I have bad a number of patients who suffered for years from classical asthma with proven sensitivity to common pollens and dusts. They ceased to have attacks of asthma after being treated by relaxing methods, even though they were still exposed to the same pollens and dusts which in the past had caused the attacks. Furthermore these patients have shown no formation of substitute symptoms, such as skin rashes, that have been reported by some authorities when hypnosis was used to stop asthma by direct suggestion. I could quote histories of a great number of patients whose asthma was either completely relieved or at least greatly improved following the practice of relaxing mental exercises.

Perhaps one of the most remarkable was a woman of forty-six who had suffered from severe asthma for thirty years. She seemed to live by repeated use of her spray. After practising the relaxing exercises, the woman simply ceased to have attacks, and her spray was completely abandoned. I am sure that if there had been any recurrence she would have returned to me, but she has not done so.

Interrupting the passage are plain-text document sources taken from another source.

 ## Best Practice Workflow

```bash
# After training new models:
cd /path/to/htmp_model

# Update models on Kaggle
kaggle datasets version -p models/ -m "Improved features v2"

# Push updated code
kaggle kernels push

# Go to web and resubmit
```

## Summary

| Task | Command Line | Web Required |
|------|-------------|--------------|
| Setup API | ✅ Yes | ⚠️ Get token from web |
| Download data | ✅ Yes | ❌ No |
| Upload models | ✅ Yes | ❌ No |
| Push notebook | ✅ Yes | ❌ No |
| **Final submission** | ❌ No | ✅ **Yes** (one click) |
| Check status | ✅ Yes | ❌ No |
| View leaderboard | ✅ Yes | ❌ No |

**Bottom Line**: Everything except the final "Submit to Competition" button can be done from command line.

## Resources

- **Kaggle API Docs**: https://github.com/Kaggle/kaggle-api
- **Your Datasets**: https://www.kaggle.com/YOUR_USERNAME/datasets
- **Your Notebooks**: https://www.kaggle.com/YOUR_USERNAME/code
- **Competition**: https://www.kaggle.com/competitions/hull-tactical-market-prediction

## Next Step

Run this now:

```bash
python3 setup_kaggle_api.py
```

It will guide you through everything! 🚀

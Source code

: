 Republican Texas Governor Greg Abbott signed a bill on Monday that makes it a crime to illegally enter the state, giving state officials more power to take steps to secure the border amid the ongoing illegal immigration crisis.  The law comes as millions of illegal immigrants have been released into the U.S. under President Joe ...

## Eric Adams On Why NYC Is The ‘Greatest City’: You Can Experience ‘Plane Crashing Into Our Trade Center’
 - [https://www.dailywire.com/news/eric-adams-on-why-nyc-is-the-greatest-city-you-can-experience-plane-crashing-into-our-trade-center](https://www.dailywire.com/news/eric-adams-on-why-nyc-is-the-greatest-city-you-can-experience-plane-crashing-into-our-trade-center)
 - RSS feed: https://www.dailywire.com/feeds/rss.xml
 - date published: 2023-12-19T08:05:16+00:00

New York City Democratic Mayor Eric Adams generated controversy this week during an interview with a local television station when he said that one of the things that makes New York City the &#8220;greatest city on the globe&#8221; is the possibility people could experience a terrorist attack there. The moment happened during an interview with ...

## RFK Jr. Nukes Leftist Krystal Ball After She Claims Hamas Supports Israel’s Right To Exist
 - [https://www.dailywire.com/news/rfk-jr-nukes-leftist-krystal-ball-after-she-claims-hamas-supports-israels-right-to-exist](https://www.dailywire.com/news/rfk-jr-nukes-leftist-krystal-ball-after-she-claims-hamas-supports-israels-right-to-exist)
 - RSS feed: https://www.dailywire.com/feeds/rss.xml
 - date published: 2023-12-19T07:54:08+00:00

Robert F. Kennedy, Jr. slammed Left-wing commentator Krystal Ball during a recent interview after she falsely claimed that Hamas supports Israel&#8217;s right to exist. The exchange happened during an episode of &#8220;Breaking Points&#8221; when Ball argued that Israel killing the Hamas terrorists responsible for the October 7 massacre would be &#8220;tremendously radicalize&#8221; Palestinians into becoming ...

A lad of eighteen was incapacitated by asthma. He ceased to have attacks, and I lost contact with him until a relative came to consultation a few weeks ago, and reported that the lad had remained free of asthma since seeing me five years ago.

A young married woman was extremely sensitive to house dust, and any housework always produced a severe attack. After some relaxing treatment she came to be able to dust the house in the normal way without any ill effect.

The significant finding of my work in this field is that many patients who suffer from classical bronchial asthma cease to have attacks when the general level of their anxiety is reduced. Some other patients have continued to have attacks, but they have been much less frequent and much less severe. Other patients have remained uninfluenced by this approach. Approximately one third of the patients so far treated fall into each of these three categories. It would therefore seem that anyone suffering from bronchial asthma should at least try the method of relief through the principles of self-management. The method reduces the general level of anxiety in a way similar to the relaxing method I have used in my office treatment.